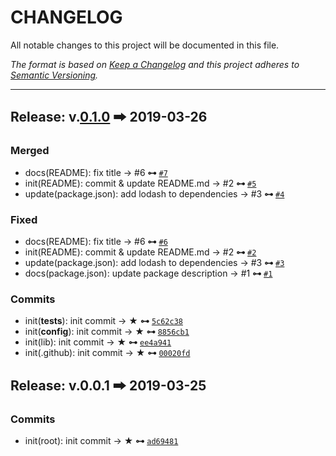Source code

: # CHANGELOG

All notable changes to this project will be documented in this file.

_The format is based on [Keep a Changelog](http://keepachangelog.com/en/1.0.0/) and this project adheres to [Semantic Versioning](http://semver.org/spec/v2.0.0.html)._

---

## Release: v.[0.1.0](https://github.com/artisin/flow-is-helpers/compare/0.0.1...0.1.0) 🠲 2019-03-26

### Merged

- docs(README): fix title → #6  __⊶__ [`#7`](https://github.com/artisin/flow-is-helpers/pull/7)
- init(README): commit & update README.md → #2  __⊶__ [`#5`](https://github.com/artisin/flow-is-helpers/pull/5)
- update(package.json): add lodash to dependencies → #3  __⊶__ [`#4`](https://github.com/artisin/flow-is-helpers/pull/4)

### Fixed

- docs(README): fix title → #6  __⊶__ [`#6`](https://github.com/artisin/flow-is-helpers/issues/6)
- init(README): commit & update README.md → #2  __⊶__ [`#2`](https://github.com/artisin/flow-is-helpers/issues/2)
- update(package.json): add lodash to dependencies → #3  __⊶__ [`#3`](https://github.com/artisin/flow-is-helpers/issues/3)
- docs(package.json): update package description → #1  __⊶__ [`#1`](https://github.com/artisin/flow-is-helpers/issues/1)

### Commits

- init(__tests__): init commit → ★  __⊶__ [`5c62c38`](https://github.com/artisin/flow-is-helpers/commit/5c62c380d11fd299f0bbe562f84e822e1e20cd12)
- init(__config__): init commit → ★  __⊶__ [`8856cb1`](https://github.com/artisin/flow-is-helpers/commit/8856cb126a86ebe16bde252f5a776c539a232b26)
- init(lib): init commit → ★  __⊶__ [`ee4a941`](https://github.com/artisin/flow-is-helpers/commit/ee4a941198f7c99868c33cb718d6865e6b2d2ee5)
- init(.github): init commit → ★  __⊶__ [`00020fd`](https://github.com/artisin/flow-is-helpers/commit/00020fd414a1eb0a9b78e5529569dc85c5760a9b)

## Release: v.0.0.1 🠲 2019-03-25

### Commits

- init(root): init commit → ★  __⊶__ [`ad69481`](https://github.com/artisin/flow-is-helpers/commit/ad69481267d674d0f2cb6bb9571cdcc8d8858c16)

### Problem description
Look above for lines with the word "title" and copy them all.

### Written reply
- docs(README): fix title → #6  __⊶__ [`#7`](https://github.com/artisin/flow-is-helpers/pull/7)
- docs(README): fix title → #6  __⊶__ [`#6`](https://github.com/artisin/flow-is-helpers/issues/6)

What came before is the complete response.